━━━━━ RECORDS SHOWN ━━━━━

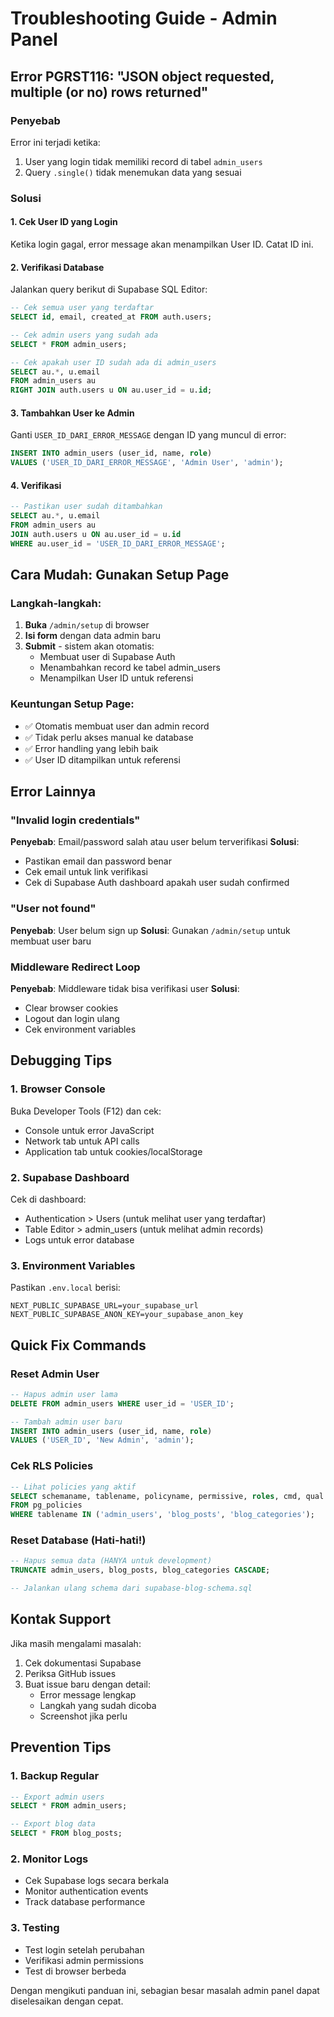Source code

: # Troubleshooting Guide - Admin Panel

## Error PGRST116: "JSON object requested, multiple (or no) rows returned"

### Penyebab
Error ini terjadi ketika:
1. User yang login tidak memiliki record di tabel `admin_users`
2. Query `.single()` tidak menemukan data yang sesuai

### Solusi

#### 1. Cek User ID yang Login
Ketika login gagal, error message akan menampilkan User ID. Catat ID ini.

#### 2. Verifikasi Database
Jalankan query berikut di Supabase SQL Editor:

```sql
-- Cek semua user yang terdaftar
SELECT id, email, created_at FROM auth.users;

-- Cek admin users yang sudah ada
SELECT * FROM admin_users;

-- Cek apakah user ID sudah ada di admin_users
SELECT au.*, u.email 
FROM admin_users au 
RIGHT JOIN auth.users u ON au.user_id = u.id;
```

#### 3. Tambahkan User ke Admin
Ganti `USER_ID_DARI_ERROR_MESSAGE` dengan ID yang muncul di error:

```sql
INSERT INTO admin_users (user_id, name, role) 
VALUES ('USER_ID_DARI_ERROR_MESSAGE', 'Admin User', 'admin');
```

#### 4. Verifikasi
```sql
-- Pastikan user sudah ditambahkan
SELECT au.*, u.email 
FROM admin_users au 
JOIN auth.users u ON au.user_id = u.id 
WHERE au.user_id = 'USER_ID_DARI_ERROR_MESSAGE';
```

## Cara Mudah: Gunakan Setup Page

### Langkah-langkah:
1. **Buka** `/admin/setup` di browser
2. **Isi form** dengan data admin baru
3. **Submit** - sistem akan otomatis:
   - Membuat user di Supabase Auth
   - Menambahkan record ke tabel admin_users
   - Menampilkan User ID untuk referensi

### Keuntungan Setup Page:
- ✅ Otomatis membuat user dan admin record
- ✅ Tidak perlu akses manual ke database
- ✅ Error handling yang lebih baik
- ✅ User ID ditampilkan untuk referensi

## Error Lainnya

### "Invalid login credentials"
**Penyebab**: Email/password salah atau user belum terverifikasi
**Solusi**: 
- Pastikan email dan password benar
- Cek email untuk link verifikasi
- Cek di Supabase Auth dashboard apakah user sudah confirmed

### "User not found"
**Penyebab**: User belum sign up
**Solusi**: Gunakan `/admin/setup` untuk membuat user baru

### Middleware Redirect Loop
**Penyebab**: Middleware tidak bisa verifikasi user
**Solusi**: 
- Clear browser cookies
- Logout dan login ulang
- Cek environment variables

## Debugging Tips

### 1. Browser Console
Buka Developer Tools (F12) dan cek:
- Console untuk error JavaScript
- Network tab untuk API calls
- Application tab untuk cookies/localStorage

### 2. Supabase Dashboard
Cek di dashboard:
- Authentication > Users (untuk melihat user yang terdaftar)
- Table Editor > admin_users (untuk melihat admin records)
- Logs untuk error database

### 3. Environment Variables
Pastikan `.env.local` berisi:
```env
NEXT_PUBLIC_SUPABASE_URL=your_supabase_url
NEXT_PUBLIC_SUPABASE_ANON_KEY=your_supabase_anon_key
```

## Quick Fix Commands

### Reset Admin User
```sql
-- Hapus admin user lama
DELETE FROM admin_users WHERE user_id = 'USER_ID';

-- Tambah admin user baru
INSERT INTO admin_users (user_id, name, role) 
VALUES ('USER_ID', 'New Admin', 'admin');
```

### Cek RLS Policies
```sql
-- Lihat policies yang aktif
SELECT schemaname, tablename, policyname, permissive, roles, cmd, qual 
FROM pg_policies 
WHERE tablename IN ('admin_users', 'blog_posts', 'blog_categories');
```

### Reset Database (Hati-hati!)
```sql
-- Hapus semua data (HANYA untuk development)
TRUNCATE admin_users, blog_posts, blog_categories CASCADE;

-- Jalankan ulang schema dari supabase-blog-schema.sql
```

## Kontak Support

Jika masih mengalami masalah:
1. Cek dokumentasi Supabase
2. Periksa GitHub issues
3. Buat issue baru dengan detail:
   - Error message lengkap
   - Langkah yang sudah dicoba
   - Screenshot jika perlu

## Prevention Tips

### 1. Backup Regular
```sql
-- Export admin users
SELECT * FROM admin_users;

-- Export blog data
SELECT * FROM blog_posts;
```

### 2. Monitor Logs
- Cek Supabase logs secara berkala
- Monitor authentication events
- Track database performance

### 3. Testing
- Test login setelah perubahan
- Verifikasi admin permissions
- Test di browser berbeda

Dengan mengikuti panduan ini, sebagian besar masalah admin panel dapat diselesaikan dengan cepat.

━━━━━

## WHAT TO DO
Check each line above for the word "ulang" and give the number of lines that have it, nothing else.

## COMPLETED TASK
2